Si yo no fuera europeo, con toda seguridad estaría aplaudiendo, incluso con las orejas, a todos esos valientes conciudadanos míos de la Unión Europa que, airados e indignados, exigen hoy responsabilidades a las élites rectoras del imperio americano por el bochorno de Afganistán. Pero resulta que, al igual que todos esos que no paran de gritar, también soy europeo. Y me temo que, pase lo que pase en cualquier rincón cercano o remoto del mundo, a lo único que tenemos genuino derecho los europeos es a permanecer bien callados. Más que nada porque a estas aciagas horas Europa vive inmersa en una muy ridícula esquizofrenia.
Por un lado, seguimos siendo el continente posthistórico que se regodea en un adánico retorno a la infancia que posee como premisa mayor el negar que la fuerza constituya el argumento principal del orden mundial. Algo, la naturaleza intrínsecamente coercitiva del poder en el orden internacional, que ni rusos ni norteamericanos se han permitido olvidar jamás. Por el otro, exigimos al primo transatlántico de Zumosol que implemente, y sin reparar en costes materiales ni humanos, el grueso de las labores punitivas propias de los gendarmes globales, esas mismas que a nosotros nos repugnan tanto desde el punto de vista ético como desde el estético.

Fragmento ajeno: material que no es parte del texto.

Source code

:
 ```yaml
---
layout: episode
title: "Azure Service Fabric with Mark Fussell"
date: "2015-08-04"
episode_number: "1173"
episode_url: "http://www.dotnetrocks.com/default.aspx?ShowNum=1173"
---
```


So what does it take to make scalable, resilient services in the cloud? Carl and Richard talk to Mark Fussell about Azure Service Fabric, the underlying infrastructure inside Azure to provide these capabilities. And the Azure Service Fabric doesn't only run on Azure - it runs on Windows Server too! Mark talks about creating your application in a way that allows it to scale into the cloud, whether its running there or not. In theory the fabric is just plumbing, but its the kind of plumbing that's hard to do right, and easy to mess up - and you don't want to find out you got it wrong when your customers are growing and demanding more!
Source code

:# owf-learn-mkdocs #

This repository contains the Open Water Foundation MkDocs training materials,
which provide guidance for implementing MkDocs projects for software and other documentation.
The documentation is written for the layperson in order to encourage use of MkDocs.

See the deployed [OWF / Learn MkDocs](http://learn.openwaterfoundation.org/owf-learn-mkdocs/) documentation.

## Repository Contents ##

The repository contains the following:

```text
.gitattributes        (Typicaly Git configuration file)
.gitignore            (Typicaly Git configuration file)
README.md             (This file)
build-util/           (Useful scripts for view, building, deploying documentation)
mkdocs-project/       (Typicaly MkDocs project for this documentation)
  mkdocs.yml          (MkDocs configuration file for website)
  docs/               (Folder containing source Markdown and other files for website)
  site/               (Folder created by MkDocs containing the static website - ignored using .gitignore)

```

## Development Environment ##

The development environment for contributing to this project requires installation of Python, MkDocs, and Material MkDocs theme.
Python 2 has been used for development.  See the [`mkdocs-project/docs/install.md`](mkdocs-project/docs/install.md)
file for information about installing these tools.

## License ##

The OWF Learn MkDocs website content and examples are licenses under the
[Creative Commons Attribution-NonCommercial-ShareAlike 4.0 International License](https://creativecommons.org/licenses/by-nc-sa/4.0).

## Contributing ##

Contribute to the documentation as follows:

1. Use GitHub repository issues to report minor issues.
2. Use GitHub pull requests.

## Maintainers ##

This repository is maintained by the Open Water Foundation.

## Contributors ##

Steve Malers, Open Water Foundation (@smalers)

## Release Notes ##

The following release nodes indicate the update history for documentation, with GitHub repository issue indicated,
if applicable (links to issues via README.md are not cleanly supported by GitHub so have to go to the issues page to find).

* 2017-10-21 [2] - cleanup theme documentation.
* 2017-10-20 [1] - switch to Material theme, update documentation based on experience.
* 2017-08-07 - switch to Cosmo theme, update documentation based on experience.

Así las cosas, resulta que dos presidentes norteamericanos consecutivos, el más macho de la historia de la Federación y posiblemente el más senil, han decidido al alimón abandonar Afganistán a su suerte con el argumento, por lo demás inobjetable, de que su responsabilidad principal remite a defender los intereses de los ciudadanos de Estados Unidos, no los de los ciudadanos de Afganistán. Un cinismo apenas disimulado, el de los yanquis, frente al que los europeos, siempre provistos de nuestra manifiesta superioridad moral, solo podemos exhibir, ¡hay!, una vergonzante hoja de parra. Pero qué demonios vamos a exigir nosotros a Biden cuando ni siquiera fuimos capaces de organizar una fuerza militar autónoma de intervención en las guerras de los Balcanes, nuestro particular patio trasero. Hasta para destruir Yugoslavia tuvimos que llamar a la puerta de la Casa Blanca porque no éramos capaces de hacer el trabajo. ¿Nosotros pedir explicaciones a nadie? Lo único que nosotros podemos pedir es perdón.